Raimundo Viejo Viñas

Una vecchia idea ossessiona la sinistra, è l’idea della Grande Rivoluzione. Secondo quest’idea un movimento sociale ben organizzato e inquadrato all’interno di una strategia unitaria di conquista del potere e sotto la guida di un soggetto antagonista – un partito, oppure un sindacato – una volta conquistato il potere riuscirà a sconfiggere il neoliberismo.

In questo senso oggi la Grecia si trasforma per noi in un esercizio di fantasia e – in quanto tale – in un straordinario «altrove» costitutivo al servizio della politica identitaria. Così come l’Italia degli operaisti, la Euskal Herria degli indipendentisti e altri esempi, la Grecia diventa una sorta di territorio immaginario che ci permette di fuggire quella terribile sensazione di impotenza indotta dall’idea della Grande Rivoluzione. Infatti quel che risulta davvero insopportabile per i supporter di quest’idea epica della Rivoluzione, è proprio lo sconsolante divario tra le condizioni effettive di potere sotto la cui oppressione si trovano a vivere e l’esigenza di un cambiamento radicale.
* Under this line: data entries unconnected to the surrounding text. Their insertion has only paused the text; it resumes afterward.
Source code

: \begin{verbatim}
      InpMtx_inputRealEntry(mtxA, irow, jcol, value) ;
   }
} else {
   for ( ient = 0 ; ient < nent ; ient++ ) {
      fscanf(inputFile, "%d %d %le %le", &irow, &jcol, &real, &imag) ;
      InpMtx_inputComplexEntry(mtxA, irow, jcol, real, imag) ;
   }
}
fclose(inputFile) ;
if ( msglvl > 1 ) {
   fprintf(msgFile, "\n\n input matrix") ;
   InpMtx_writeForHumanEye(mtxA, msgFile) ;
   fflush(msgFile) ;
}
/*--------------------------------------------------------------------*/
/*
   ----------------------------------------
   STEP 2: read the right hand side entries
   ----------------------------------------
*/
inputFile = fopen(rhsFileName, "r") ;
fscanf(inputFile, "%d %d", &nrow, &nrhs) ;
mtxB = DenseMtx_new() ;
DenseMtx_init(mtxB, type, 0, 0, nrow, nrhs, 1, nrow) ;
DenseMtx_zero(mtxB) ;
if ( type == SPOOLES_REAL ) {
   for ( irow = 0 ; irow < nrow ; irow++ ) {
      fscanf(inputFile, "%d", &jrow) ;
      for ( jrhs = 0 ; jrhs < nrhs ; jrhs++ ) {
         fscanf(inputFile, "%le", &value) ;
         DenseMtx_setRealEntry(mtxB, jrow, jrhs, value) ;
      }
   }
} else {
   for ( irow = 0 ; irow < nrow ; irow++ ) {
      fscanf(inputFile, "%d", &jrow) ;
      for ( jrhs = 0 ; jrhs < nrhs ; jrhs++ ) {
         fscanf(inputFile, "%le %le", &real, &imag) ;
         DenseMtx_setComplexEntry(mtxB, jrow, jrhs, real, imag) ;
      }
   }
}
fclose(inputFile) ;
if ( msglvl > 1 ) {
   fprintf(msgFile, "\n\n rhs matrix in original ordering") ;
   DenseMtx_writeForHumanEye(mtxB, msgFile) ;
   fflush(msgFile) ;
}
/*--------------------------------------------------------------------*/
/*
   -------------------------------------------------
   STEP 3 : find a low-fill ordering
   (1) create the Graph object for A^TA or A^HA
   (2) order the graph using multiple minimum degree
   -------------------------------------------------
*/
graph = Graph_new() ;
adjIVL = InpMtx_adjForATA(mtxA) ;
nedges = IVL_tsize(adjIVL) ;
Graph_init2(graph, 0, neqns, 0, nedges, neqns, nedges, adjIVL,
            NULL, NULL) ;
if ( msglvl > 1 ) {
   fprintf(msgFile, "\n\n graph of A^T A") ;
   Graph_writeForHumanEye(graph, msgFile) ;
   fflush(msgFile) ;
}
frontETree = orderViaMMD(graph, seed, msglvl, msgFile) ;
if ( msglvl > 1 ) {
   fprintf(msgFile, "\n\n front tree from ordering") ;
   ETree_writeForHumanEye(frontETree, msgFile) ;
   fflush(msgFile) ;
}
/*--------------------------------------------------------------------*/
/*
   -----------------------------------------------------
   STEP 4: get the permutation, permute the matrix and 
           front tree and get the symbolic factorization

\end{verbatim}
Più esattamente: per la sinistra radicale quella della Grande Rivoluzione è una sorta di favola che funziona come un alibi. È la narrazione nevrotica di un passato vittorioso che, in quanto tale, oggi non si realizzerà. La sua verità è data per scontata e a questa verità si richiede solo di essere ciò che è: un assioma. Ma, soprattutto per chi come noi ha dovuto sperimentare decenni di retrocessione neoliberista, il problema non è fondamentalmente epistemico né psicologico, quanto piuttosto politico: bisogna riuscire a modificare le condizioni effettive di potere sotto le quali il neoliberismo continua a crescere, in modo da rendere possibile un’alternativa reale.
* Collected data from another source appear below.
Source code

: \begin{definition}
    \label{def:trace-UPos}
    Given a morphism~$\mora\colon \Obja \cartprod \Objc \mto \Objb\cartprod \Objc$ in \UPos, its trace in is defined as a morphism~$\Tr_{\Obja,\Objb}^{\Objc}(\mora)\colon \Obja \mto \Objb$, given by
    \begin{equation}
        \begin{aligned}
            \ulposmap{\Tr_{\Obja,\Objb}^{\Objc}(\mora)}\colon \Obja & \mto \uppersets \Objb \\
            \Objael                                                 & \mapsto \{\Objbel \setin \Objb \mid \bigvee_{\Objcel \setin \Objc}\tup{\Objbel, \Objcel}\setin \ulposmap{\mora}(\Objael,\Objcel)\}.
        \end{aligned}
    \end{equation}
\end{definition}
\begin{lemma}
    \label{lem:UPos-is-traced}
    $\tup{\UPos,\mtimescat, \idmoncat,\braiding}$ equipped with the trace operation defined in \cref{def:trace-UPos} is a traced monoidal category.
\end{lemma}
Kazimir Malevič, Cavalleria rossa (1928-1932)

Come rapportarsi allora all’ «altrove» greco? Come trarre da quella esperienza una lezione effettiva che vada oltre le proiezioni nevrotiche di impotenza politica? È indispensabile invocare il principio di realtà di fronte alla fantasia, in politica è sempre necessario verificare l’efficacia delle proprie azioni con rigore e senza sconti. Solo così gli sforzi enormi a cui sono chiamati tutti quelli che attivamente partecipano al movimento potranno portare a una trasformazione reale.

Concretamente questo deve tradursi in una valutazione realista dei risultati politici delle mobilitazioni, e questi risultati – occorre sottolinearlo – non si valutano solo a partire dal grado di partecipazione che registrano le mobilitazioni, ma anche e soprattutto a partire da ciò che si sedimenta nel tempo al di là del successo di una singola manifestazione (il ché rimane comunque un risultato importante). Una mobilitazione insomma non dovrebbe esaurirsi nell’arco della giornata, nel giorno della manifestazione o dello sciopero, ma è assolutamente indispensabile – se davvero si vuole cambiare qualcosa – cominciare a proiettare i propri obiettivi al di là di ogni singola giornata di lotta, oltre ogni ciclo di lotte, più in là di ogni ondata di mobilitazioni.

Così diventa possibile ridefinire la politica in una dimensione realmente produttiva: gli scioperi sindacali tradizionali, generali o di settore, si demistificano a favore dello sciopero del precariato metropolitano. Il proselitismo partitico cede il passo alla cooperazione tra singolarità irriducibili, la costruzione di egemonie interne fa un passo indietro rispetto al confronto agonistico tra uguali, e la costruzione di egemonie esterne fugge la disciplina delle negoziazioni e dei patti tra élites… Il risultato di tutto questo è che la politica si ridefinisce in una dimensione in cui il successo partecipativo lo si valuta come tale solo a medio termine, diventa possibile produrre le istituzioni dell’autonomia, e costituire – pertanto – il comune. Ovvero la Repubblica del 99%.